NATTA is an independent information service based with the Energy and Environment Research Unit at the Open University. As with all NATTA publications the views expressed should not be taken to necessarily reflect those of EERU or the Open University. This material can be used freely as long as it not for commercial purposes, and as long as proper credit to NATTA is given.
Details of how to subscribe to the full Renew journal are given below.
Full steam ahead
The full list and locations of the 195 renewable energy projects awarded contracts under the fourth, and very large, Non-Fossil Fuel Obligation Order, NFFO-4, emerged in March. It included a massive 70 landfill gas projects, but only 16 based on waste combustion, although they are novel technologically in that 10 are based in Combined Heat and Power, and 6 on fluidised bed combustion. Most of these are in urban areas. In addition there are 6 farm gas powered projects using farm wastes, and 31 micro- hydro projects.
There are also 65 new wind projects - including, for the first time, two offshore wind schemes. The Dutch Windmaster project mentioned in Renew 106 has now been confirmed- it is rated at 12.8 MW Declared Net Capacity and will be on Gunfleet Sands off the coast at Clacton in Suffolk. The other, smaller, offshore project, rated at 723 kW, is an extension of Border Winds causeway project with two new turbines half a mile offshore from Blyth Harbour in Northumberland. However there was no sign of the offshore wind farm proposed by Power Gen for Scroby Sands near Gt Yarmouth (see Renew 104).
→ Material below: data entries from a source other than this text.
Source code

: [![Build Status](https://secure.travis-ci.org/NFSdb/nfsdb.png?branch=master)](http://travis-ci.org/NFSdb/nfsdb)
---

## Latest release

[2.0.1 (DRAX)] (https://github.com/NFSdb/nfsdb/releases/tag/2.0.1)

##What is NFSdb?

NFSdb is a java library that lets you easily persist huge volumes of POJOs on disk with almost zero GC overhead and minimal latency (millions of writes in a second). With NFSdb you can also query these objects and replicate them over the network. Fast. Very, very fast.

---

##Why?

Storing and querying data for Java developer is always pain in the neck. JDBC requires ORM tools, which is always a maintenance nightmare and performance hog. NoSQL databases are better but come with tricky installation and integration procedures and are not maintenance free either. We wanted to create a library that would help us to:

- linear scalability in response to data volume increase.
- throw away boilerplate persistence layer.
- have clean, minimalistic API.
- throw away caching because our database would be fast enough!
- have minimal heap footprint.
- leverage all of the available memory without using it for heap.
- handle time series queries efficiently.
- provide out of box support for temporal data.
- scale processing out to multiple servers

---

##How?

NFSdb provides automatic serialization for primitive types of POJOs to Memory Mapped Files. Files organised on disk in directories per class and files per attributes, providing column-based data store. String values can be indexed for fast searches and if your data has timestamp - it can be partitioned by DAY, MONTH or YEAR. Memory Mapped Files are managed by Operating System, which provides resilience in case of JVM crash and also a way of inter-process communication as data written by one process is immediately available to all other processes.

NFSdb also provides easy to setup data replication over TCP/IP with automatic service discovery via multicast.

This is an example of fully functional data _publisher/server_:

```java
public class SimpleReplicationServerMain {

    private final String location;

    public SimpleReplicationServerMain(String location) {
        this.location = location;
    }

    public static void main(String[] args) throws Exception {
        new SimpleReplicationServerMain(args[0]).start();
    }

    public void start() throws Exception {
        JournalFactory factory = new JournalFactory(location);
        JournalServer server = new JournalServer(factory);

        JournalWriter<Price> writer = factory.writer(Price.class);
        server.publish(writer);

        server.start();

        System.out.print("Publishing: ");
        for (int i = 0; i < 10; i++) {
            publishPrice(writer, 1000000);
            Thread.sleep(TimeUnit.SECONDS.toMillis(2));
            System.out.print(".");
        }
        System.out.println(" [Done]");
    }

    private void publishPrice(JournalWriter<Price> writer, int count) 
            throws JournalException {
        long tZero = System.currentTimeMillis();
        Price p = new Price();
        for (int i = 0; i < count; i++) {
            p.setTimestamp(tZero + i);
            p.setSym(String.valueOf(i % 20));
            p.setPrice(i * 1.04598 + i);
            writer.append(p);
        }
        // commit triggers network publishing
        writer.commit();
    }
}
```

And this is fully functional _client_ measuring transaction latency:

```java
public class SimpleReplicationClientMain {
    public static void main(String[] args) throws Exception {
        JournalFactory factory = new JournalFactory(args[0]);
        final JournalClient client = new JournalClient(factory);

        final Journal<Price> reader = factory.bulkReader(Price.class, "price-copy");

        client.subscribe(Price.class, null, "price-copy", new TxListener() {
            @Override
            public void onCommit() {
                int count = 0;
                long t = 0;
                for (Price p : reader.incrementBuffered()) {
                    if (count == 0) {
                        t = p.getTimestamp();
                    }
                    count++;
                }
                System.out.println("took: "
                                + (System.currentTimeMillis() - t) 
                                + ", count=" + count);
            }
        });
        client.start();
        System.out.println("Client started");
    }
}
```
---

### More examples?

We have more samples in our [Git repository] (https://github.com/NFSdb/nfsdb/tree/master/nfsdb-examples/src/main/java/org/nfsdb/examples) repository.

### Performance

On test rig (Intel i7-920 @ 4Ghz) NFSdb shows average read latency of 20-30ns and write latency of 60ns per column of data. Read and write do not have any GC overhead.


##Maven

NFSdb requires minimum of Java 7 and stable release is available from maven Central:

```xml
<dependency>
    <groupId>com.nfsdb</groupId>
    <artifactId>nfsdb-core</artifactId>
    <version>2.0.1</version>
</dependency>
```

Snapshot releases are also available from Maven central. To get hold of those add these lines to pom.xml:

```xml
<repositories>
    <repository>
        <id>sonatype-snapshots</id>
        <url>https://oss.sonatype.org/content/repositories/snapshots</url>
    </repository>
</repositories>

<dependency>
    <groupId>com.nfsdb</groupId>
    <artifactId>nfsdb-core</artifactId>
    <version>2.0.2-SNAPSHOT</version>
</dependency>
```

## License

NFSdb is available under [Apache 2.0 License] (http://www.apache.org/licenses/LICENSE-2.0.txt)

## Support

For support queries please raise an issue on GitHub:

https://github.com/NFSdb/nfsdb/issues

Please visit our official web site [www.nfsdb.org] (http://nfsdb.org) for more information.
As far as the on land wind projects go, the Wind Energy Group has won some major projects including one for a 10 MW windfarm in Cumbria, while Ecogen has a giant 34MW project at Humble Hill near Hexham in Northumbria. New player Eastern Windfarms has 6 windfarm projects in Yorks and Lancs, and
Windjen Power Ltd has 6 of the 18 new wind projects in Wales.
Interestingly there are also two windfarms in Devon- so far a county which has resisted wind projects. But both are small. One is a 1 MW scheme at Tiverton, on the Somerset border. The other, backed by Atlantic Energy, is only 761 kW and falls in the small wind subsection of the NFFO. It is at Bradworthy on the border with Cornwall. There are 16 other projects in the small wind category, including one for 94kW at the Earth Centre in Yorkshire (see Renew 106), three from the Wind Company in Yorkshire, and six from Econet Ltd in Norfolk and Suffolk.
There are seven new projects based on energy crops, using wood chip gasification/pyrolysis and gas turbines, including one rated at 6MW in Northumbia from Ecogen and three from Northern Electric Generation Ltd (two 10MW projects and one 6MW project). Incetec Ltd has a 20MW project in Cumbria and Emisary Ltd has a 15MW project in Powys.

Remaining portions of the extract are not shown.